I grew up reading Island of the Blue Dolphins, and was entranced by the tale of survival. My best friends and I would play “Island of the Blue Dolphins” during every lunch – trying our best as 4th graders to disappear from the elementary school playground to live a life on invisible islands, gathering imaginary shellfish, and pretending to build shelters and canoes. It seemed so much more interesting than our suburban lives.
I think to anyone that grew up within sight of them, these islands have captured our hearts and imaginations. A distant, yet close, untouched world, where true and primitive California still resides.
I have visited Anacapa Island many times – both for field trips when growing up, and in 2012 and 2013 when volunteering with Channel Islands Restoration to help plant native species on the island, after an incredible amount of invasive ice plant had been removed from Anacapa Island.
As my last hurrah before leaving Santa Barbara to move to Colorado in 2014 I finally made it to Santa Cruz Island for a few days with my best friend from growing up with whom I shared so many hours as a kid imagining we were living on these islands. We had been to Anacapa Island together as kids, and visiting Santa Cruz Island together over 25 years later was incredibly special.
I now had my sights on visiting all of the islands. Santa Rosa Island was next.
It was on the spring trips to Anacapa when I discovered the fleeting magic of these islands in spring. They are lush with green grasses, teeming with migratory birds, and the bold yellow bloom of the Giant Coreopsis dresses up the landscape in a way that no other season can match.
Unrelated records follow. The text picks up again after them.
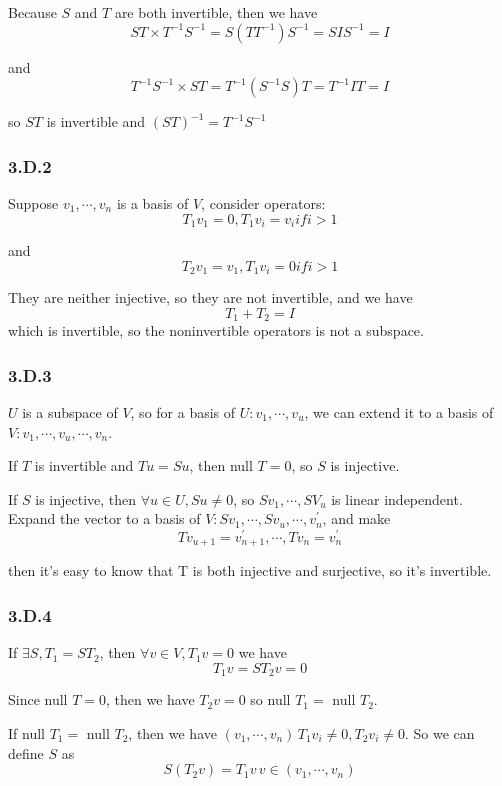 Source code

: Because $S$ and $T$ are both invertible, then we have
\[ST\times T^{-1}S^{-1} = S(TT^{-1})S^{-1} = SIS^{-1} = I\]

and 
\[T^{-1}S^{-1} \times ST = T^{-1}(S^{-1}S)T = T^{-1}IT = I\]

so $ST$ is invertible and $(ST)^{-1} = T^{-1}S^{-1}$

\subsubsection*{3.D.2}

Suppose $v_{1}, \cdots, v_{n}$ is a basis of $V$, consider operators:
\[T_{1}v_{1} = 0, T_{1}v_{i} = v_{i} if i > 1\]

and 
\[T_{2}v_{1} = v_{1}, T_{1}v_{i} = 0 if i > 1\]

They are neither injective, so they are not invertible, and we have 
\[T_{1} + T_{2} = I\]
which is invertible, so the noninvertible operators is not a subspace.

\subsubsection*{3.D.3}
$U$ is a subspace of $V$, so for a basis of $U: v_{1}, \cdots, v_{u}$, we can extend it to a basis of $V: v_{1},\cdots, v_{u}, \cdots, v_{n}$.

If $T$ is invertible and $Tu = Su$, then null $T = {0}$, so $S$ is injective.

If $S$ is injective, then $\forall u \in U, Su \neq {0}$, so $Sv_{1}, \cdots, SV_{u}$ is linear independent. 
Expand the vector to a basis of $V: Sv_{1}, \cdots, Sv_{u}, \cdots, v^{'}_{n}$, and make
\[Tv_{u+1} = v^{'}_{n+1}, \cdots, Tv_{n} = v^{'}_{n}\]

then it's easy to know that T is both injective and surjective, so it's invertible.

\subsubsection*{3.D.4}

If $\exists S, T_{1} = ST_{2}$, then $\forall v\in V, T_{1}v = 0 $ we have
\[T_{1}v = ST_{2}v = 0\]

Since null $T = {0}$, then we have $T_{2}v = 0$ so null $T_{1} = $ null $T_{2}$.

If null $T_{1} = $ null $T_{2}$, then we have $(v_{1},\cdots, v_{n})\, T_{1}v_{i} \neq 0, T_{2}v_{i} \neq 0$.
So we can define $S$ as 
\[S(T_{2}v) = T_{1}v\, v\in (v_{1}, \cdots, v_{n})\]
Early spring on these Southern California islands is truly the time of year in which they wear their best dress.
Early spring is also the perfect time to escape the dormant, brown, muddy landscape of Colorado.
Day 1 – Boat from Ventura Harbor to Santa Rosa Island
The boat crossed the Santa Barbara Channel and stopped first at Scorpion Anchorage on Santa Cruz Island to drop off visitors, and I was in awe of how green and lush the island was. When I was there last it was in January and the scene of dormant yellow grasses was much less impressive.
The weather was perfect, and as the sea was so calm, the Captain treated us by taking us on the “scenic route” along the back side of Santa Cruz Island to get to Santa Rosa Island. It was such a novelty to see Santa Cruz from these other perspectives, and to travel along the coast of the backside of the island, which most never see.
The fields of wildflowers above the cliffs were stunning.
A small pod of Gray Whales made an appearance.
I wasn’t even at my island destination yet, and I was already feeling like this trip was completely worthwhile.
Santa Rosa Island came into view, and compared to the dramatic mountains and tall cliffs of Santa Cruz Island, it appeared flat and windswept. (Yet the tallest peak on Santa Rosa, Soledad Peak, still rises nearly 1600’ above sea level…far from flat).
At noon, we arrived at the pier at Bechers Bay (which is a super modern and sturdy pier – I was quite impressed). The water was a clear cyan, and the Giant Coreopsis draping from the cliffs were already showing off.
I had made it! Another island checked off my list.The hike to the campground is about 1.5 miles from the pier, passing old abandoned pastures, mostly following a dirt road.
The island was alive with spring. I took my time, admiring the green grasses and flowers, but mostly just stopping to listen to the chorus of birdsong. It was perhaps the most beautiful chorus of birds I had ever heard – loud and vibrant and varied. So many different songs, so full of life.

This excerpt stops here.